--- Supplied information Enclosed Below ---

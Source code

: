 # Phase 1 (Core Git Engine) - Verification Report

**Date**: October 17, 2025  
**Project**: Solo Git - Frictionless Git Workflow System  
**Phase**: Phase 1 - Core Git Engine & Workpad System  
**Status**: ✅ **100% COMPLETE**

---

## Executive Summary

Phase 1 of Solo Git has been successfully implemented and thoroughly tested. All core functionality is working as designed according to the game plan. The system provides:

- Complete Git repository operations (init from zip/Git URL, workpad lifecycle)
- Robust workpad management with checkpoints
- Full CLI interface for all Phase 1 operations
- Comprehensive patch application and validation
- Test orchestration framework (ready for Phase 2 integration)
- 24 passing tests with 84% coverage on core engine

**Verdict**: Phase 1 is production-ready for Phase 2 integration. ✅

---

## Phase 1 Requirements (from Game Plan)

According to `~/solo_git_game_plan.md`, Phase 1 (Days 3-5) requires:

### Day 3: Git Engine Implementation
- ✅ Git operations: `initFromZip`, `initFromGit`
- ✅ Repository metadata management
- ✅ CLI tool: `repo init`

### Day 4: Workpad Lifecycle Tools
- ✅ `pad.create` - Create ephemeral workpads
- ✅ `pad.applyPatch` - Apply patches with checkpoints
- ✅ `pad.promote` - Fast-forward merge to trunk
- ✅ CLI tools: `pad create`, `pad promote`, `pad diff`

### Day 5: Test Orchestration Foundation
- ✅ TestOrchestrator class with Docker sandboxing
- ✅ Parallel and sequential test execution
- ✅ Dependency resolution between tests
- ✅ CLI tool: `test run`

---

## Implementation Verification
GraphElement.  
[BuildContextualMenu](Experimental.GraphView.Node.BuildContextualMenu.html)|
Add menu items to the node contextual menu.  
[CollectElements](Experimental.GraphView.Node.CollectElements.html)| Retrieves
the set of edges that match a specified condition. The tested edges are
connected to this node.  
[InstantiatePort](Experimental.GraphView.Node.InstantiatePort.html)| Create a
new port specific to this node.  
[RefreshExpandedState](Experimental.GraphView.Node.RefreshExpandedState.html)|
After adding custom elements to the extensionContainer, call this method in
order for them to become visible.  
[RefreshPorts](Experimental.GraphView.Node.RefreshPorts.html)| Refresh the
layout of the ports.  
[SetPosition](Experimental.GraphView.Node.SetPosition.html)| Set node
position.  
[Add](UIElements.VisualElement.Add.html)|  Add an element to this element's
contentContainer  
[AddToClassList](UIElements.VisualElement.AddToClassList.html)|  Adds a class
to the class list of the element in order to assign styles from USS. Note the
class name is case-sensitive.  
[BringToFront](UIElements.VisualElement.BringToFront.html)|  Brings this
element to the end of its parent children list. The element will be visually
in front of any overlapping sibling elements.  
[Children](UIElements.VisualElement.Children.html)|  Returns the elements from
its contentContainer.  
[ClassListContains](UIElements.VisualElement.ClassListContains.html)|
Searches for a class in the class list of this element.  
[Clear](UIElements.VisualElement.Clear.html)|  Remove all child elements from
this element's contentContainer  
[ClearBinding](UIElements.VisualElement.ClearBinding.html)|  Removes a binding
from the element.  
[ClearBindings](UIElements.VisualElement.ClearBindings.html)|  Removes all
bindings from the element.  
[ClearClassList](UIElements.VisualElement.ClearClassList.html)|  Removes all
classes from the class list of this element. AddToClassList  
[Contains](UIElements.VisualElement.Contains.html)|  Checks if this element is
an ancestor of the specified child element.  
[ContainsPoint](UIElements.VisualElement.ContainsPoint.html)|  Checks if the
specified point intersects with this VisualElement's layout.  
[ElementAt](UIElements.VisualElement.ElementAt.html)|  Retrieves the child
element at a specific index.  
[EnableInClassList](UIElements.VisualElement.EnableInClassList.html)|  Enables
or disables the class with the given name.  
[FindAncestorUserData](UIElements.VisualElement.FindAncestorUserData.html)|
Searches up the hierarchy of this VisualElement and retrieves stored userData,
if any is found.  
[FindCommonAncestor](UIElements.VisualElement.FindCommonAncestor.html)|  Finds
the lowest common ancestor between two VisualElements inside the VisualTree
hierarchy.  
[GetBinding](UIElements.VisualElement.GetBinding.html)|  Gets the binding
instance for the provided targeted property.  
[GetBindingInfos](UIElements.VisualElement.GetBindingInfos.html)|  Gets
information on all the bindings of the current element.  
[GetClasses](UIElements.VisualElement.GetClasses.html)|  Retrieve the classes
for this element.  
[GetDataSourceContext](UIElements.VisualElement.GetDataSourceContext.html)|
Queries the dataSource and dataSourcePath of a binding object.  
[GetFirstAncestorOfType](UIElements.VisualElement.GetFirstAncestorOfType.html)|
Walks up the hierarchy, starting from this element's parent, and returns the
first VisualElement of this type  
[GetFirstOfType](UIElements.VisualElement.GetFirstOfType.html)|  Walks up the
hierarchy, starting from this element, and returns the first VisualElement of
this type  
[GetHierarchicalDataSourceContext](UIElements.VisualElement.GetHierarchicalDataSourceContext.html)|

--- End of Enclosed Supplied information ---

▸ Work task:
The answer is the run of lines above from the line containing "- ✅ Dependency resolution between tests" through the line containing "connected to this node.", copied exactly and alone.

▸ Expected answer:
- ✅ Dependency resolution between tests
- ✅ CLI tool: `test run`

---

## Implementation Verification
GraphElement.  
[BuildContextualMenu](Experimental.GraphView.Node.BuildContextualMenu.html)|
Add menu items to the node contextual menu.  
[CollectElements](Experimental.GraphView.Node.CollectElements.html)| Retrieves
the set of edges that match a specified condition. The tested edges are
connected to this node.  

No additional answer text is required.